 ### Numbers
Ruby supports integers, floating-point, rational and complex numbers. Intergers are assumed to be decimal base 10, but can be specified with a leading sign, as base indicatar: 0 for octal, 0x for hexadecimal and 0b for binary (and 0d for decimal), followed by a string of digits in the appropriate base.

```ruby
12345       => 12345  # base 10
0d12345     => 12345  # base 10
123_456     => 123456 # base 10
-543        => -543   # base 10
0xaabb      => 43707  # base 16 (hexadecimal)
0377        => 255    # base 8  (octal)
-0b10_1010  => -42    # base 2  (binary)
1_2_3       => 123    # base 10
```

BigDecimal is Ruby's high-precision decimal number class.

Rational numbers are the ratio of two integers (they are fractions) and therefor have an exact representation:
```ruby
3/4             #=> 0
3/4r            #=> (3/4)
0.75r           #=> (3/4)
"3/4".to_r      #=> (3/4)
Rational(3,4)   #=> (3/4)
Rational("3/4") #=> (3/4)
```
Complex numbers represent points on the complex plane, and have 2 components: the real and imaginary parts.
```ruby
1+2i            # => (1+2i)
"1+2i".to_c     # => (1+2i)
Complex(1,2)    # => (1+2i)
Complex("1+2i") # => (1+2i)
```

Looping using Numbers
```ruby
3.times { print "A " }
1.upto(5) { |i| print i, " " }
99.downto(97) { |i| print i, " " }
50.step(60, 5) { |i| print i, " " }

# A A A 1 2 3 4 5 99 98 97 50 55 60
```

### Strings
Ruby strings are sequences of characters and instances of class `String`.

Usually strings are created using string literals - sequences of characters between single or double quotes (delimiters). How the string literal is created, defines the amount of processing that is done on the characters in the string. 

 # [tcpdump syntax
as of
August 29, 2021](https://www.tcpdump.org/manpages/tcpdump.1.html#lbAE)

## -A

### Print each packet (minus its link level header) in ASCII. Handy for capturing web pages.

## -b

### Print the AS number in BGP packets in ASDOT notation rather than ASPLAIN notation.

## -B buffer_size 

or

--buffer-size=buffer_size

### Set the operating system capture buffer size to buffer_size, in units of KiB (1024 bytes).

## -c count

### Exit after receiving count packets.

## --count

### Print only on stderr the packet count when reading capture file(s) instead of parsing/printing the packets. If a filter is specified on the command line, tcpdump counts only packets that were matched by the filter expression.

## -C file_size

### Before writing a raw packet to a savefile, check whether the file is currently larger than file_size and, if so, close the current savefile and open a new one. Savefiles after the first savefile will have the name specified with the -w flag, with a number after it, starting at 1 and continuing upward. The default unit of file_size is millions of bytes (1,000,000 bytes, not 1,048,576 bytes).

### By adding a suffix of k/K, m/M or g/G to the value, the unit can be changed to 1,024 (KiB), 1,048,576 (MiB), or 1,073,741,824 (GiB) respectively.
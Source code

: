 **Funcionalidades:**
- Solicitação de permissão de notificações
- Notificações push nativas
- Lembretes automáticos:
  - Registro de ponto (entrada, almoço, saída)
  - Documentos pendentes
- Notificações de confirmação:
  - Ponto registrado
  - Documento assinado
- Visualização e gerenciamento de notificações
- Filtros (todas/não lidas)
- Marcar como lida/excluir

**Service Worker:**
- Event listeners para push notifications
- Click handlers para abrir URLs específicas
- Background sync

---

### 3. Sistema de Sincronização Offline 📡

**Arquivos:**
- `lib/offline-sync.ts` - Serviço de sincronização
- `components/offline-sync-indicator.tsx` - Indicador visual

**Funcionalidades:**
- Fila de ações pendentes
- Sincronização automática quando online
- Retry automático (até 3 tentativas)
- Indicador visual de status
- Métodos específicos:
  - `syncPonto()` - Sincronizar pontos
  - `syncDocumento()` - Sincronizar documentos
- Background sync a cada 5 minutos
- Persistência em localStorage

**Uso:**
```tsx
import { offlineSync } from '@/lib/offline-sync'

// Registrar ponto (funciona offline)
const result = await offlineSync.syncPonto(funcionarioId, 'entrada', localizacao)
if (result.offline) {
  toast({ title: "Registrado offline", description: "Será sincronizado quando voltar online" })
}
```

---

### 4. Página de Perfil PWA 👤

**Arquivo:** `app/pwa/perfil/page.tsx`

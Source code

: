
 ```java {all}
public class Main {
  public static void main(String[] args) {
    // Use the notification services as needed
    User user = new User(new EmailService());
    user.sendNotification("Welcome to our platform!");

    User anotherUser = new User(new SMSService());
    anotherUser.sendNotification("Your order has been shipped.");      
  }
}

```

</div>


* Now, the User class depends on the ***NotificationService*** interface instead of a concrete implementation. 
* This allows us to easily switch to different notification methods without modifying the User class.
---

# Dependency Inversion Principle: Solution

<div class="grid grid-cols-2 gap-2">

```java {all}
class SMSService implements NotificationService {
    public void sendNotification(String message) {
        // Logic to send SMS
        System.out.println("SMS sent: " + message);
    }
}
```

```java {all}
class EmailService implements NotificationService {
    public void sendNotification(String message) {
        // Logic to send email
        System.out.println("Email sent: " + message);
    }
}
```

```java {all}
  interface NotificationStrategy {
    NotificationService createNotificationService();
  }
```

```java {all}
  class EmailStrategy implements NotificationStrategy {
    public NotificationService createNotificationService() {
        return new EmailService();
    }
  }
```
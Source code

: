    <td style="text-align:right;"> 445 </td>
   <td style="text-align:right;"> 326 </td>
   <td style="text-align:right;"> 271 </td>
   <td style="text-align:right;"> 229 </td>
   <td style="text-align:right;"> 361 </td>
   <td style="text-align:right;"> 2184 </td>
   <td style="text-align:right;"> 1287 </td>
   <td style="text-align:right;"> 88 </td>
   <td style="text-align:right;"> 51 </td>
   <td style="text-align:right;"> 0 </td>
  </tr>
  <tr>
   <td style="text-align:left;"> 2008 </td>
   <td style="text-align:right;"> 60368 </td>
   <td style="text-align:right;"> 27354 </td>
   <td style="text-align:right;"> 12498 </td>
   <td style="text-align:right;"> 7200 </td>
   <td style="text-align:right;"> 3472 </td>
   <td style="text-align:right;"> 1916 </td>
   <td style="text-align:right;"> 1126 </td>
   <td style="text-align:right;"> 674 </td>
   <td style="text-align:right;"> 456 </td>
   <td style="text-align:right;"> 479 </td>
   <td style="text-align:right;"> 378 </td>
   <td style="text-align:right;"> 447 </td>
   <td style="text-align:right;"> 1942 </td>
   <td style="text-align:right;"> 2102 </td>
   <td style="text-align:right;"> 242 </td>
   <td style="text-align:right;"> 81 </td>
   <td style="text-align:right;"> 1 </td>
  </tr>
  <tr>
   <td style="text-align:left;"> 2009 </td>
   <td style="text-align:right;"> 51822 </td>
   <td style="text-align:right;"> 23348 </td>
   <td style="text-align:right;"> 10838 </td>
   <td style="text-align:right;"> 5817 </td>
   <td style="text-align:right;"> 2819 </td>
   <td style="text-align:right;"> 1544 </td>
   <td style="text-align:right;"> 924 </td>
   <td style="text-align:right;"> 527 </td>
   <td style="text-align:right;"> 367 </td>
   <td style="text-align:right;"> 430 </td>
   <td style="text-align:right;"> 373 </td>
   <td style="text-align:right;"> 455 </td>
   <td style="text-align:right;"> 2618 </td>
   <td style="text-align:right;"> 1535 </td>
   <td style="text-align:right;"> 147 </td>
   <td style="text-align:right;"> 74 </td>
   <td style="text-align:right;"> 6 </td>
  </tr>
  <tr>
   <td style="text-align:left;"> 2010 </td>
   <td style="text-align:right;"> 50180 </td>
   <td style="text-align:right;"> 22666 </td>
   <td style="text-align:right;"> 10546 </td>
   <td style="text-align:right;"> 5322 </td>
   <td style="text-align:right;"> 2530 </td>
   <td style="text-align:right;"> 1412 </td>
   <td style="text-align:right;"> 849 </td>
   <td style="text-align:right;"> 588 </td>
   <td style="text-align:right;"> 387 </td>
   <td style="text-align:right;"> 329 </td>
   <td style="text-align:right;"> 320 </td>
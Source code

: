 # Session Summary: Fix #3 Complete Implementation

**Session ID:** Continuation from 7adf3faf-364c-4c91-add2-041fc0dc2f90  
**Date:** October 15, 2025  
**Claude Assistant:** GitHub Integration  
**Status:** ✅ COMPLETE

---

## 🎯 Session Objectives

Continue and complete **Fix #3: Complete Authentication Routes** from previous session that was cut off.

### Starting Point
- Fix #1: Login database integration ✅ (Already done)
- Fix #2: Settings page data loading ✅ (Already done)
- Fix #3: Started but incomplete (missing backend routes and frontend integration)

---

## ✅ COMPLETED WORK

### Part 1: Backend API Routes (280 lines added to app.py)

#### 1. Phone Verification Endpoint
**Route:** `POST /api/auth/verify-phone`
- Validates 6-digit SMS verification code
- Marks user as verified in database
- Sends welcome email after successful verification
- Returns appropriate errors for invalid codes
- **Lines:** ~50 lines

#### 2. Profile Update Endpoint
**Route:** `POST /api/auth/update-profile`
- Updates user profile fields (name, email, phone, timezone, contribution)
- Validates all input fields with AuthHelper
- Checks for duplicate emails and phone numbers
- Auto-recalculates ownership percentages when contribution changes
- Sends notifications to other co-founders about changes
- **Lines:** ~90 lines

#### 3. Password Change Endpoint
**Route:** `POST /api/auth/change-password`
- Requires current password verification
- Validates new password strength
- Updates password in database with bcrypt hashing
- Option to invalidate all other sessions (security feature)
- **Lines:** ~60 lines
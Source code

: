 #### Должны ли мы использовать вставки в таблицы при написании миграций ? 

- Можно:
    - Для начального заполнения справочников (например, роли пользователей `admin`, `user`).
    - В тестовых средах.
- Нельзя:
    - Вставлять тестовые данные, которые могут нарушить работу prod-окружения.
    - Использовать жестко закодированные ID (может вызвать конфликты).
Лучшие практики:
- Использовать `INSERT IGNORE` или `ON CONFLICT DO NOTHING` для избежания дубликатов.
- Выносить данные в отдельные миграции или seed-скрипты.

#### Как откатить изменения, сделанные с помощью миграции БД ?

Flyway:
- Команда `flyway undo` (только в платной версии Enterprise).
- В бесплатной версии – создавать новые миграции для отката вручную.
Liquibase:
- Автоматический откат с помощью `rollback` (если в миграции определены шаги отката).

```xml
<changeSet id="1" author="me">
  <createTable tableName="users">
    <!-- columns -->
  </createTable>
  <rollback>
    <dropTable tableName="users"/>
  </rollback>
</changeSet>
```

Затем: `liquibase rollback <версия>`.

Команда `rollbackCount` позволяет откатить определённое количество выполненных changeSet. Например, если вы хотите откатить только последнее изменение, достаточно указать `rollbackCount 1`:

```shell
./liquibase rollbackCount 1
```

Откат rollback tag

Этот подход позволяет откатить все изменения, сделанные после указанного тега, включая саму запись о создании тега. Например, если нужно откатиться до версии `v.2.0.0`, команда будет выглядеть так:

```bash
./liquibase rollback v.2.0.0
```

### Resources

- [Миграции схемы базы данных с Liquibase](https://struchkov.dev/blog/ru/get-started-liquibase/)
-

WHAT YOU NEED TO DO ▸ Using the data above, return each line that includes the word "println".

SOLUTION TO THIS PROBLEM ▸
        System.out.println("SMS sent: " + message);
        System.out.println("Email sent: " + message);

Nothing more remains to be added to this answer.